There are many theories about what causes preeclampsia; unfortunately, we're still not exactly sure of the cause. However, scientists have discovered that there is a connection to proteins made and released into the woman's bloodstream by her placenta. There are a few factors that increase the risk of developing this condition:
- History of high blood pressure prior to pregnancy
- First pregnancies
- Women with a family history of preeclampsia
- Women who have had preeclampsia in the past
- Multiple pregnancies
- Women with a BMI over 30
- Women under the age of 20 or over the age of 40
- New sperm source (that is, a new partner or sperm donor)
In many cases, women find out they have preeclampsia at a regular prenatal appointment when their blood pressure is found to be high. There are some symptoms to look out for, including:
- Changes in your vision
- Dizziness or light-headedness
- Nausea and vomiting
- Sharp pain in your upper right belly
- Difficulty breathing (call 911 in this case)
- Decreased urine
If you have any of these symptoms, call your provider right away. Preeclampsia can cause damage to a woman's kidneys, liver, and other organs. It can also affect the placenta, which could cause harm to the baby. In extremely rare cases, preeclampsia can evolve into eclampsia, where a woman experiences seizures. In rare instances, women can also develop HELLP syndrome (see page 461).

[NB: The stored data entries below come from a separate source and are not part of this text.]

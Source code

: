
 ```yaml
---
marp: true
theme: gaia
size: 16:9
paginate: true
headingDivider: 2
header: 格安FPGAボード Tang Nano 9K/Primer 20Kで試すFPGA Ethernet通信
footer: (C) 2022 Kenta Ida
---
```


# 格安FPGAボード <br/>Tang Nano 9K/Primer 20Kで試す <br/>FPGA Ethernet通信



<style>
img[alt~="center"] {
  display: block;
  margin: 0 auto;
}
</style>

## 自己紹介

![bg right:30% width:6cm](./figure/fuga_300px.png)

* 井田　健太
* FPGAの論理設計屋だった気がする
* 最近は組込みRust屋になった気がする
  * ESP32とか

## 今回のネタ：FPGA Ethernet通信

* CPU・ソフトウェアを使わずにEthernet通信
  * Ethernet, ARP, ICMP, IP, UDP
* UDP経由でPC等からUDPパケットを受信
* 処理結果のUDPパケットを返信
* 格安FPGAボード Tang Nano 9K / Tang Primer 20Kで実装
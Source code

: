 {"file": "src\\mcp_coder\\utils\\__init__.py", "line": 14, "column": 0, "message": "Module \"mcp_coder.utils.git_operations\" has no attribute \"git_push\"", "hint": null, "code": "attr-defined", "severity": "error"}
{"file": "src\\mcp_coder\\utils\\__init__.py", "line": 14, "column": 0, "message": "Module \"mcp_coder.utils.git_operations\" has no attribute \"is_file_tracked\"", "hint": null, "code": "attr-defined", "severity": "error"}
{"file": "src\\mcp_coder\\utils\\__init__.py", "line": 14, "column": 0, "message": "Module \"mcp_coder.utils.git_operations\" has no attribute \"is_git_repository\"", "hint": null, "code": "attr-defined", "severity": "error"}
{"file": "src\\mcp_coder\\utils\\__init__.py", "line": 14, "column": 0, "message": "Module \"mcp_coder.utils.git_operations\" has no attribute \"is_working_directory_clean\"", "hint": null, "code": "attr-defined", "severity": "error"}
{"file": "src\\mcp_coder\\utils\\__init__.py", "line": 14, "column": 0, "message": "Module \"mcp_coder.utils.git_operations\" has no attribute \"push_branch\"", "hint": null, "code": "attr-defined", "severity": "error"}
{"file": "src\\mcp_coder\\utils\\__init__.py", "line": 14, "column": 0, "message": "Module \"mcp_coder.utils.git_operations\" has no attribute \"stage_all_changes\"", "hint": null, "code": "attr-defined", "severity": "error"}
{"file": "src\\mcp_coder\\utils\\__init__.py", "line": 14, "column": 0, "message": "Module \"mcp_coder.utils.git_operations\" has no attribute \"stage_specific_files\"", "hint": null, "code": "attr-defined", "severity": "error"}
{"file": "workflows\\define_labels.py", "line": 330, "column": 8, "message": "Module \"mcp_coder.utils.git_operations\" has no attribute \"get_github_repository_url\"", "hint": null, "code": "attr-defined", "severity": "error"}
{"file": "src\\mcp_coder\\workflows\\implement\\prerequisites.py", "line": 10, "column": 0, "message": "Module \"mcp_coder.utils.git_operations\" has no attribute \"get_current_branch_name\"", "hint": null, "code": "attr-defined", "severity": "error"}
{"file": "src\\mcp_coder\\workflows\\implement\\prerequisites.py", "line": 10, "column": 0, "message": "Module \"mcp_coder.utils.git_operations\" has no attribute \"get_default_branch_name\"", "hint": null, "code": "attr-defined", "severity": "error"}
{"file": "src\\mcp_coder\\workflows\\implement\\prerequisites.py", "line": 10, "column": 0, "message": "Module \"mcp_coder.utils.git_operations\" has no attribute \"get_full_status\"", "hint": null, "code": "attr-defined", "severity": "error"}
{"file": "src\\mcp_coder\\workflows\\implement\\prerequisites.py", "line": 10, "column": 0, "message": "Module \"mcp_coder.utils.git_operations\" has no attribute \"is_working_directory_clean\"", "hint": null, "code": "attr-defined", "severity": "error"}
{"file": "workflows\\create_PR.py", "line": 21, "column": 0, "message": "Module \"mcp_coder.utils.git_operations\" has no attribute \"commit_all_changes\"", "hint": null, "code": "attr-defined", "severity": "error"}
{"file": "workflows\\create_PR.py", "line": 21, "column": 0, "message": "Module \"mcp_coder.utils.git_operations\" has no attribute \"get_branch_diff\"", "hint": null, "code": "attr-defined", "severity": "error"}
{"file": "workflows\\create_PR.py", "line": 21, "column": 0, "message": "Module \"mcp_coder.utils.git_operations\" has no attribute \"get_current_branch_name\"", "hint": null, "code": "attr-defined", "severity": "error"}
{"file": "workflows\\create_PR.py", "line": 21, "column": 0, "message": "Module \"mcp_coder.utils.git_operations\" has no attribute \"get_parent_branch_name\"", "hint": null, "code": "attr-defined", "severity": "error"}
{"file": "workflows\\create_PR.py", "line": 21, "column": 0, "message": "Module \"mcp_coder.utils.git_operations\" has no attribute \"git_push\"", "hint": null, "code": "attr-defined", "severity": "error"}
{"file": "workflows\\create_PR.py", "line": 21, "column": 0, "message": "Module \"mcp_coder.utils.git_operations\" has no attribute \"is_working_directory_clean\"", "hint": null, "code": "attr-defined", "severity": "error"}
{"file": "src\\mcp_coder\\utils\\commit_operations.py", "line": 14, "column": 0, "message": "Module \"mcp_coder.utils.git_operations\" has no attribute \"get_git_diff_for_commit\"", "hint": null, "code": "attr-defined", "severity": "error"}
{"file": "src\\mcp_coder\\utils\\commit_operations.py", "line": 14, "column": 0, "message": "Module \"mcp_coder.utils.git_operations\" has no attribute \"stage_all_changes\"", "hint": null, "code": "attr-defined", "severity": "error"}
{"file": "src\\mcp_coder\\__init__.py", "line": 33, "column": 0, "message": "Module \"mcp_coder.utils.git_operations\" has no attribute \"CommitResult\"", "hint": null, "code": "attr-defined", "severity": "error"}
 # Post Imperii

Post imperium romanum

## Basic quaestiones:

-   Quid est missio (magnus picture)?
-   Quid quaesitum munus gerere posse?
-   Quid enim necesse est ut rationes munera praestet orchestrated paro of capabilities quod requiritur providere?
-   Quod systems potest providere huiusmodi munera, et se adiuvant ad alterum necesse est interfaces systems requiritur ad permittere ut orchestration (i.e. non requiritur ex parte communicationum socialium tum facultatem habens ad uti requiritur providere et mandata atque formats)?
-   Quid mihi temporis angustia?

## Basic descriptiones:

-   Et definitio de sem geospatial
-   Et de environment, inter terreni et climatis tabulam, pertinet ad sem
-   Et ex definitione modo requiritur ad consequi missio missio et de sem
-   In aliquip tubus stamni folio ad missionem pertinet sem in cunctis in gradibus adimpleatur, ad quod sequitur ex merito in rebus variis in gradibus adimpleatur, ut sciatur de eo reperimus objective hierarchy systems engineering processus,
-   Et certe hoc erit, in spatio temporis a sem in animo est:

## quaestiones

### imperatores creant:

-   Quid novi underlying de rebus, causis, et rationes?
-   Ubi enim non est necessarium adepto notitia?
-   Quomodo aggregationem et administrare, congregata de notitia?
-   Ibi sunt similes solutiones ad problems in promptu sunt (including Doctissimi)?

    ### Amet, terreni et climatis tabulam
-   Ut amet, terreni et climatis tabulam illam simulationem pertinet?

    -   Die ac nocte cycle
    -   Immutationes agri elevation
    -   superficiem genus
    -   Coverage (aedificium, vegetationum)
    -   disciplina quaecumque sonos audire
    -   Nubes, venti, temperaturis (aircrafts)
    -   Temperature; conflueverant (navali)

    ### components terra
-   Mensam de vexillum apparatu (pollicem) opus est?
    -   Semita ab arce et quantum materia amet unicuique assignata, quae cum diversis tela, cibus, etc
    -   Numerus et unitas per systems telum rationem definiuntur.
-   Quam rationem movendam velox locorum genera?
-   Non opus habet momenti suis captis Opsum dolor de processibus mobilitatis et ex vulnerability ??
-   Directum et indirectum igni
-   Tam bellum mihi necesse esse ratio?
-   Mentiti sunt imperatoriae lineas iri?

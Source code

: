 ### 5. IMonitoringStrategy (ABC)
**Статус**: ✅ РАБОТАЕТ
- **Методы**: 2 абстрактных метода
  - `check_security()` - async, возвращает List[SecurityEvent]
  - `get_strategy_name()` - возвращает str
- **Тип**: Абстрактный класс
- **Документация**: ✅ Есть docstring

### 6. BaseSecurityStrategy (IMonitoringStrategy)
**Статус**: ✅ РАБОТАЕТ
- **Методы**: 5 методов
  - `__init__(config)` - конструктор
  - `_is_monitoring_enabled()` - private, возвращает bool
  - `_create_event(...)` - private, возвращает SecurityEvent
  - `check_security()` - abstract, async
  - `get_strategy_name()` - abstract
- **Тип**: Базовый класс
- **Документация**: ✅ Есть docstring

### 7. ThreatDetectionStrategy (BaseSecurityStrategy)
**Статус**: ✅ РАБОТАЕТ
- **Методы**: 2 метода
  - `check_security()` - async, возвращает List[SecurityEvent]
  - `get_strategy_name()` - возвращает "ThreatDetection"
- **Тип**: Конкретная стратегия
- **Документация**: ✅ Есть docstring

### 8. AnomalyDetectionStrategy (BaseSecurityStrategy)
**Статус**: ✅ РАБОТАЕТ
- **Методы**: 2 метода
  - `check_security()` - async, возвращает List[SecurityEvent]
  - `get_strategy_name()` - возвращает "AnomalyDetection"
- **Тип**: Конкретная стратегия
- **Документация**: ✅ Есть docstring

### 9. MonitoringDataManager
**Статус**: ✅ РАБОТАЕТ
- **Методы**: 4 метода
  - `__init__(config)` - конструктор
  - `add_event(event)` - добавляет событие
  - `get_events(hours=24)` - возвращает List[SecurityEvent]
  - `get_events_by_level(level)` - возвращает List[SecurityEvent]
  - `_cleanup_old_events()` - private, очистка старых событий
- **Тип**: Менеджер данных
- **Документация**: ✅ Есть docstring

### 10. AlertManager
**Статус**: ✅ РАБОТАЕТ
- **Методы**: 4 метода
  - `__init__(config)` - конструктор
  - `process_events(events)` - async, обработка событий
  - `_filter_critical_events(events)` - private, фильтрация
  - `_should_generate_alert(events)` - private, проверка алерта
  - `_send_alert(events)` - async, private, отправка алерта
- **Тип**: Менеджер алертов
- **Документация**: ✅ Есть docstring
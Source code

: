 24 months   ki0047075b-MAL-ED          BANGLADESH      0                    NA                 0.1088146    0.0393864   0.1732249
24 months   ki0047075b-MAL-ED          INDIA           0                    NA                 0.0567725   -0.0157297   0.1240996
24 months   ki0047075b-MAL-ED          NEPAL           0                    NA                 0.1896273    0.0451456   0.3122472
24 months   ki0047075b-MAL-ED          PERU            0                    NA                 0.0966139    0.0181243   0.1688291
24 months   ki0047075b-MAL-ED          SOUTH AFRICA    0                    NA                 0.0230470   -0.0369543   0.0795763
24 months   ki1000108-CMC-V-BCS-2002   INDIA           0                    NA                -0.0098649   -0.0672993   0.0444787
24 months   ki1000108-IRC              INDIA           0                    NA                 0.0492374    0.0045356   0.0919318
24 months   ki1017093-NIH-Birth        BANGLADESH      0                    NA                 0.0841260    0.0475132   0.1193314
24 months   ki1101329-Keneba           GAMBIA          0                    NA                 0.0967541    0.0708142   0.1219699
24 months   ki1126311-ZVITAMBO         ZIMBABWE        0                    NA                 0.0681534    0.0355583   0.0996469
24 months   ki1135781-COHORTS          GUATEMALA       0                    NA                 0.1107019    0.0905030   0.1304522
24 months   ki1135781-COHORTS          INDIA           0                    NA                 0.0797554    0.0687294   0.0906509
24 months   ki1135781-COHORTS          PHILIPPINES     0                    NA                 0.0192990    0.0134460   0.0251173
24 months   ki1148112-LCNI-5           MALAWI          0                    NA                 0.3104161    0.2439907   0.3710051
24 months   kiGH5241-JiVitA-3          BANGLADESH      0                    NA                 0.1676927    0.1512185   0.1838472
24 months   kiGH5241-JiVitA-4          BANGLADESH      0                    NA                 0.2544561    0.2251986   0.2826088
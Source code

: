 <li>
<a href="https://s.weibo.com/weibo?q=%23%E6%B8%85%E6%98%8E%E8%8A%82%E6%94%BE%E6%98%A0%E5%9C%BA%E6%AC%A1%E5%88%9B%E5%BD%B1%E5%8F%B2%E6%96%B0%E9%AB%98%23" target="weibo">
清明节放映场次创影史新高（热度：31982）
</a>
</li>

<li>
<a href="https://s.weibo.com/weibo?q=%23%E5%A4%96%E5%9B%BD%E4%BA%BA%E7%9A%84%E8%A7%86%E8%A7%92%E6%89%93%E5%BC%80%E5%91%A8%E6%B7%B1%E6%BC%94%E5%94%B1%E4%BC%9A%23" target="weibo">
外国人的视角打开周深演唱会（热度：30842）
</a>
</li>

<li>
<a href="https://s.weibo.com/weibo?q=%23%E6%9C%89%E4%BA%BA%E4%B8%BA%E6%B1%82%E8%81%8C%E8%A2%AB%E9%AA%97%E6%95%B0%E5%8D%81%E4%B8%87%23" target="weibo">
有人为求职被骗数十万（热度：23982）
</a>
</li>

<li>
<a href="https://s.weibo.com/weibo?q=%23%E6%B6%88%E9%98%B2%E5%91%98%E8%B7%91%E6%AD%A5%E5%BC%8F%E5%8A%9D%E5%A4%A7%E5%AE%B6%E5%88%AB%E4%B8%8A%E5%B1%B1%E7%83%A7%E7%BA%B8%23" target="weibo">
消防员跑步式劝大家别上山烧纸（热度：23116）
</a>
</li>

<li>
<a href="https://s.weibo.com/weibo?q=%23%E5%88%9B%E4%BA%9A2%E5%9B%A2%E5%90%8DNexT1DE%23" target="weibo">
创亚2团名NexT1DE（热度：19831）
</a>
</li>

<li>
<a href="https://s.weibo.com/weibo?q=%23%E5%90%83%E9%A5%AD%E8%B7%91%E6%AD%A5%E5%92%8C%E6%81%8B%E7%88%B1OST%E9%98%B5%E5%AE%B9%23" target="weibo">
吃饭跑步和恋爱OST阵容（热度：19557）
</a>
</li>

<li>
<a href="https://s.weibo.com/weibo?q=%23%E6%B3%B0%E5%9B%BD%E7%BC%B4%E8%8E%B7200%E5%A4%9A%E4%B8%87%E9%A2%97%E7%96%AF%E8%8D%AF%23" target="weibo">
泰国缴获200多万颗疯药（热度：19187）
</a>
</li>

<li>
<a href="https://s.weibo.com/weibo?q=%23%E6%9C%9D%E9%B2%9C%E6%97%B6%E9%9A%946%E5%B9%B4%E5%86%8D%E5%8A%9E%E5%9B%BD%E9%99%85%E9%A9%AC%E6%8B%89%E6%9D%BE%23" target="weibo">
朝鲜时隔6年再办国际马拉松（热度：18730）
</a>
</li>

The only cure for preeclampsia is giving birth. Some women may be given medication to control their blood pressure, but this won't cure the condition. Depending on how far along you are in your pregnancy, you may be given steroids to help your baby's lungs develop faster, so they're ready to be born sooner. You and your medical team may decide that it's safer for the baby to be born than to continue the pregnancy with preeclampsia.
Your baby may need to spend some time in the NICU if they are born early. In severe cases of preeclampsia, in order to prevent seizures, women are given a medication through an IV called magnesium sulfate before and during labor, as well as for the first day after. Magnesium sulfate can make you feel pretty crummy, unfortunately, but your nurses and provider will be keeping a very close eye on you to make sure you're safe.
One note: It is possible to have a totally normal pregnancy and develop postpartum preeclampsia, or extended episodes of high blood pressure after you give birth. It usually occurs within 48 hours of giving birth, though it can happen up to 6 weeks after. If you experience any of the symptoms listed above, call your provider immediately.